Mar 20 2026

Why the AI Race Shifted to Speed

For most of 2025, the AI race was about model intelligence. In the past three months, the race has shifted. Model intelligence is still critical, but across every major frontier lab, inference speed has become a new and urgent focus:

Google unveiled Gemini 3 Flash. Built for agentic coding, it runs 3x faster than Gemini 3 Pro.
Anthropic released a 2.5x-faster edition of Claude Opus 4.6 for speed-critical coding use cases.
OpenAI announced a partnership with Cerebras to release GPT-5.3-Codex-Spark, running at over 1,200 tokens/s, making it the fastest OpenAI coding model to date.

Why has inference speed suddenly become so important? Because the rate at which a model generates tokens now directly affects the rate of model iteration for the major labs and the rate of building software for the broader economy.

In February, both OpenAI and Anthropic disclosed that they are now using their own coding models to build the next versions of their AI models. This is an extraordinary disclosure. In OpenAI's blog post "Harness Engineering," they write:

GPT‑5.3‑Codex is our first model that was instrumental in creating itself. The Codex team used early versions to debug its own training, manage its own deployment, and diagnose test results and evaluations — our team was blown away by how much Codex was able to accelerate its own development.

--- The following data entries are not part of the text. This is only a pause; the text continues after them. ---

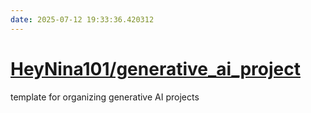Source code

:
 ```yaml
---
date: 2025-07-12 19:33:36.420312
---
```


# [HeyNina101/generative_ai_project](https://github.com/HeyNina101/generative_ai_project)

template for organizing generative AI projects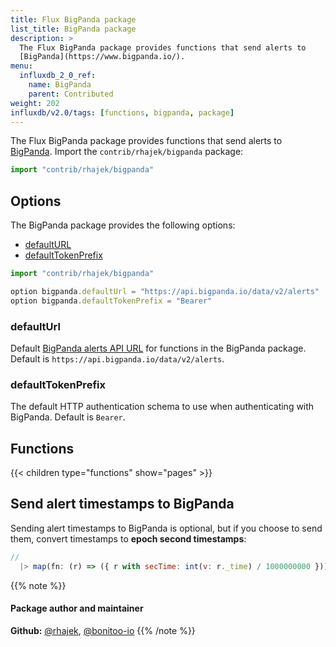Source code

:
 ```yaml
---
title: Flux BigPanda package
list_title: BigPanda package
description: >
  The Flux BigPanda package provides functions that send alerts to
  [BigPanda](https://www.bigpanda.io/).
menu:
  influxdb_2_0_ref:
    name: BigPanda
    parent: Contributed
weight: 202
influxdb/v2.0/tags: [functions, bigpanda, package]
---
```


The Flux BigPanda package provides functions that send alerts to
[BigPanda](https://www.bigpanda.io/).
Import the `contrib/rhajek/bigpanda` package:

```js
import "contrib/rhajek/bigpanda"
```

## Options
The BigPanda package provides the following options:

- [defaultURL](#defaulturl)
- [defaultTokenPrefix](#defaulttokenprefix)

```js
import "contrib/rhajek/bigpanda"

option bigpanda.defaultUrl = "https://api.bigpanda.io/data/v2/alerts"
option bigpanda.defaultTokenPrefix = "Bearer"
```

### defaultUrl
Default [BigPanda alerts API URL](https://docs.bigpanda.io/reference#alerts-how-it-works)
for functions in the BigPanda package.
Default is `https://api.bigpanda.io/data/v2/alerts`.

### defaultTokenPrefix
The default HTTP authentication schema to use when authenticating with BigPanda.
Default is `Bearer`.

## Functions
{{< children type="functions" show="pages" >}}

## Send alert timestamps to BigPanda
Sending alert timestamps to BigPanda is optional, but if you choose to send them,
convert timestamps to **epoch second timestamps**:

```js
//
  |> map(fn: (r) => ({ r with secTime: int(v: r._time) / 1000000000 }))
```

{{% note %}}
#### Package author and maintainer
**Github:** [@rhajek](https://github.com/rhajek), [@bonitoo-io](https://github.com/bonitoo-io)
{{% /note %}}
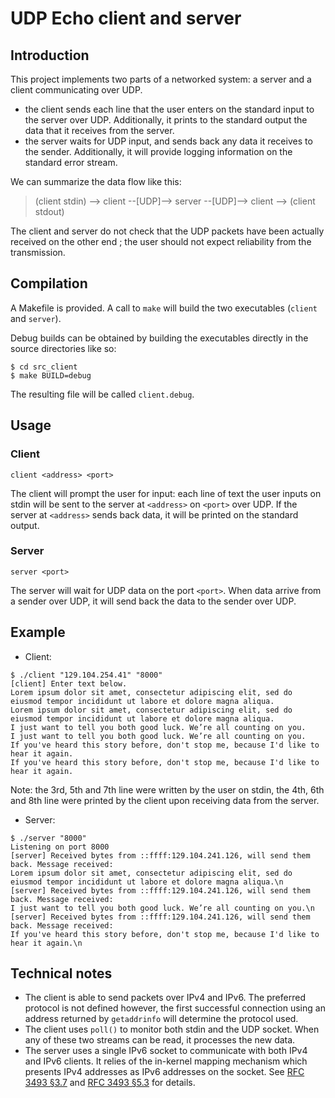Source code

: # UDP Echo client and server

## Introduction

This project implements two parts of a networked system: a server and a client communicating over UDP.

* the client sends each line that the user enters on the standard input to the server over UDP. Additionally, it prints to the standard output the data that it receives from the server.
* the server waits for UDP input, and sends back any data it receives to the sender. Additionally, it will provide logging information on the standard error stream.

We can summarize the data flow like this:

> (client stdin) --> client --[UDP]--> server --[UDP]--> client --> (client stdout)

The client and server do not check that the UDP packets have been actually received on the other end ; the user should not expect reliability from the transmission.

## Compilation

A Makefile is provided. A call to `make` will build the two executables (`client` and `server`).

Debug builds can be obtained by building the executables directly in the source directories like so:
``` console
$ cd src_client
$ make BUILD=debug
```
The resulting file will be called `client.debug`.

## Usage

### Client

```
client <address> <port>
```

The client will prompt the user for input: each line of text the user inputs on stdin will be sent to the server at `<address>` on `<port>` over UDP. If the server at `<address>` sends back data, it will be printed on the standard output.

### Server
```
server <port>
```

The server will wait for UDP data on the port `<port>`. When data arrive from a sender over UDP, it will send back the data to the sender over UDP.

## Example

* Client:
``` console
$ ./client "129.104.254.41" "8000"
[client] Enter text below.
Lorem ipsum dolor sit amet, consectetur adipiscing elit, sed do eiusmod tempor incididunt ut labore et dolore magna aliqua.
Lorem ipsum dolor sit amet, consectetur adipiscing elit, sed do eiusmod tempor incididunt ut labore et dolore magna aliqua.
I just want to tell you both good luck. We’re all counting on you.
I just want to tell you both good luck. We’re all counting on you.
If you've heard this story before, don't stop me, because I'd like to hear it again.
If you've heard this story before, don't stop me, because I'd like to hear it again.
```
Note: the 3rd, 5th and 7th line were written by the user on stdin, the 4th, 6th and 8th line were printed by the client upon receiving data from the server.

* Server:
```console
$ ./server "8000"
Listening on port 8000
[server] Received bytes from ::ffff:129.104.241.126, will send them back. Message received:
Lorem ipsum dolor sit amet, consectetur adipiscing elit, sed do eiusmod tempor incididunt ut labore et dolore magna aliqua.\n
[server] Received bytes from ::ffff:129.104.241.126, will send them back. Message received:
I just want to tell you both good luck. We’re all counting on you.\n
[server] Received bytes from ::ffff:129.104.241.126, will send them back. Message received:
If you've heard this story before, don't stop me, because I'd like to hear it again.\n
```

## Technical notes

* The client is able to send packets over IPv4 and IPv6. The preferred protocol is not defined however, the first successful connection using an address returned by `getaddrinfo` will determine the protocol used.
* The client uses `poll()` to monitor both stdin and the UDP socket. When any of these two streams can be read, it processes the new data.
* The server uses a single IPv6 socket to communicate with both IPv4 and IPv6 clients. It relies of the in-kernel mapping mechanism which presents IPv4 addresses as IPv6 addresses on the socket. See [RFC 3493 §3.7](https://tools.ietf.org/html/rfc3493#section-3.7) and [RFC 3493 §5.3](https://tools.ietf.org/html/rfc3493#section-5.3) for details.

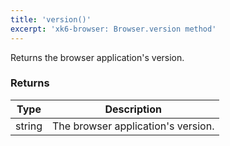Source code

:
 ```yaml
---
title: 'version()'
excerpt: 'xk6-browser: Browser.version method'
---
```


Returns the browser application's version.

### Returns

| Type   | Description                        |
| ------ | ---------------------------------- |
| string | The browser application's version. |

The post describes a team of three engineers who used Codex to produce a million lines of production code in five months — building the product in roughly one-tenth the time it would have taken by hand. Humans never manually wrote a single line of code. They prompted the agent, reviewed its pull requests, and removed obstacles. As OpenAI put it: "Humans steer. Agents execute."

Anthropic's story is similar. When they released the 2.5x-faster edition of Claude Opus 4.6, they acknowledged it was the speed they had already been using internally. Boris Cherny, head of Claude Code at Anthropic, has publicly stated that 100% of his code has been AI-written for over two months, and that roughly 90% of Claude Code's own codebase is written by Claude Code itself. In short, Anthropic has been using their coding tools to build their next products and until recently, they had reserved the fastest versions of their models for themselves.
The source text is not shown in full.